[Description of the task] Go through the data and copy each line where the string "caption" appears.

[Records provided]
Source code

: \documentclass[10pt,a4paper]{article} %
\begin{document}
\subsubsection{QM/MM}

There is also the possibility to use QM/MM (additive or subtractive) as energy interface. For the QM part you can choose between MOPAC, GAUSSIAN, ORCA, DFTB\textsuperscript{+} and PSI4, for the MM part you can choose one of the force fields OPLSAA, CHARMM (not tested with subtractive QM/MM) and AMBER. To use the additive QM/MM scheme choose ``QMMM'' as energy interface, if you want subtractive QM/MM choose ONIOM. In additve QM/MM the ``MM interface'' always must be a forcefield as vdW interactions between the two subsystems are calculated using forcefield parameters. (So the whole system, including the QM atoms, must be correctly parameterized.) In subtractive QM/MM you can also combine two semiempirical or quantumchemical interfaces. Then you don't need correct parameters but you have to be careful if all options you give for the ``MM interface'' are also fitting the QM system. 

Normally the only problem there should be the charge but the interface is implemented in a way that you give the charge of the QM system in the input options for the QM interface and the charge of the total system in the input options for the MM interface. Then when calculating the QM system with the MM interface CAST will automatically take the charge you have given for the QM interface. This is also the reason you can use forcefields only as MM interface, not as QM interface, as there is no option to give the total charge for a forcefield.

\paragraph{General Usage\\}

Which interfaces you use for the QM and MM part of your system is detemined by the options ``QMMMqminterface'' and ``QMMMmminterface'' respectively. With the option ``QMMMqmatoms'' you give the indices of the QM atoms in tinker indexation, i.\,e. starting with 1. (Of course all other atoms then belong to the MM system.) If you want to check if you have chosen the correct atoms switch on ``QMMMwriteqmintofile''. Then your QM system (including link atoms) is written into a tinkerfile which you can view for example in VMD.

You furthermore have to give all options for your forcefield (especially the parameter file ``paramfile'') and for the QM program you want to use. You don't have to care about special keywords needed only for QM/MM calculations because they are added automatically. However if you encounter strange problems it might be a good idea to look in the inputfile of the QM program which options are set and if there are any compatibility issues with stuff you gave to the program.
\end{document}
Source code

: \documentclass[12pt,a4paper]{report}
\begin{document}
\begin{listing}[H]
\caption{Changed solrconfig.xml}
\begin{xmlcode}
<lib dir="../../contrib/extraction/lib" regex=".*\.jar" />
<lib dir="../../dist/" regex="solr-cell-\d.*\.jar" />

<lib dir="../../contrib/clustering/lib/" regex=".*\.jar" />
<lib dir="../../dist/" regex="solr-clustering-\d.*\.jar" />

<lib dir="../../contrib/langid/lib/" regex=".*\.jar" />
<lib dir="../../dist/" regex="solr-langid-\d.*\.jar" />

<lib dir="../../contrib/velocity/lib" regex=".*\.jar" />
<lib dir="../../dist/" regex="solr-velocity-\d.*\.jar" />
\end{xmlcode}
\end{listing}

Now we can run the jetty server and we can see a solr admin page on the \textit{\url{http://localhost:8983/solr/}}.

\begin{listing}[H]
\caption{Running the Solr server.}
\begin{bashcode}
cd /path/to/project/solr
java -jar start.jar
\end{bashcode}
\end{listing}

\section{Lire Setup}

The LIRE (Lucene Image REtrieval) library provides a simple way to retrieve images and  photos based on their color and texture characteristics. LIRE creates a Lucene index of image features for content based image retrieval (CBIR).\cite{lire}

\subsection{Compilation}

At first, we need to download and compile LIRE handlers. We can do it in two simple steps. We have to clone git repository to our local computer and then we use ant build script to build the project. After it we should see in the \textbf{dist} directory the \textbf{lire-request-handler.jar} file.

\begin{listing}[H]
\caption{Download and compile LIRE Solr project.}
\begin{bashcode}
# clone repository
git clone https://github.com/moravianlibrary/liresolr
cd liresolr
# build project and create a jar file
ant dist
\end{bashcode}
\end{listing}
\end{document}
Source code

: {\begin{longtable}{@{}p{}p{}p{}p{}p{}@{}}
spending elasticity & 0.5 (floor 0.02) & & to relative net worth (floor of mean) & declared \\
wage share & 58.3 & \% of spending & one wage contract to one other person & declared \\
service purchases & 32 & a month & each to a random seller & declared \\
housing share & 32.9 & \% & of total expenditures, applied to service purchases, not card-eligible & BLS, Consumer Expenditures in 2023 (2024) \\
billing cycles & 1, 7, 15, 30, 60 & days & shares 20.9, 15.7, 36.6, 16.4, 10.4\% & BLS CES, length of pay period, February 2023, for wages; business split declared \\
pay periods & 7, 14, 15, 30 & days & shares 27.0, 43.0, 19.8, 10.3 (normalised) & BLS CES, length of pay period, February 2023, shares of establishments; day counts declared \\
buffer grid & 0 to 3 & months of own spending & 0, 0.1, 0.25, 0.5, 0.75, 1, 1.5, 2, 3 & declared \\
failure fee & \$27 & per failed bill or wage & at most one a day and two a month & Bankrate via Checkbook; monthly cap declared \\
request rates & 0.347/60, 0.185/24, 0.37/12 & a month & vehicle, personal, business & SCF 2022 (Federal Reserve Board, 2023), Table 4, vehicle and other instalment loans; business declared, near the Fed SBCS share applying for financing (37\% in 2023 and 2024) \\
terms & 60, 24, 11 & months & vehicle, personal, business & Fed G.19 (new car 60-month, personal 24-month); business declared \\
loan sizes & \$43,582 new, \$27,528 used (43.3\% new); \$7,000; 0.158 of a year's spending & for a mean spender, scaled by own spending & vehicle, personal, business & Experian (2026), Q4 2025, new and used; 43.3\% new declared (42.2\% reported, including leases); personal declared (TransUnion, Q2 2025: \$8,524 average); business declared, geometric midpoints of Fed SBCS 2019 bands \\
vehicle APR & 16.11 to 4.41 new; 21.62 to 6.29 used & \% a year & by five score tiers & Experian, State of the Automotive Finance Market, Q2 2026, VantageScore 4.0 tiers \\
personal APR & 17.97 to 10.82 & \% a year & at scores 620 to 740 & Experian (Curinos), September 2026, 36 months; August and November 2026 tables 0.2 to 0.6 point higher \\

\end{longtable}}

[Your response]
\caption{Changed solrconfig.xml}
\caption{Running the Solr server.}
\caption{Download and compile LIRE Solr project.}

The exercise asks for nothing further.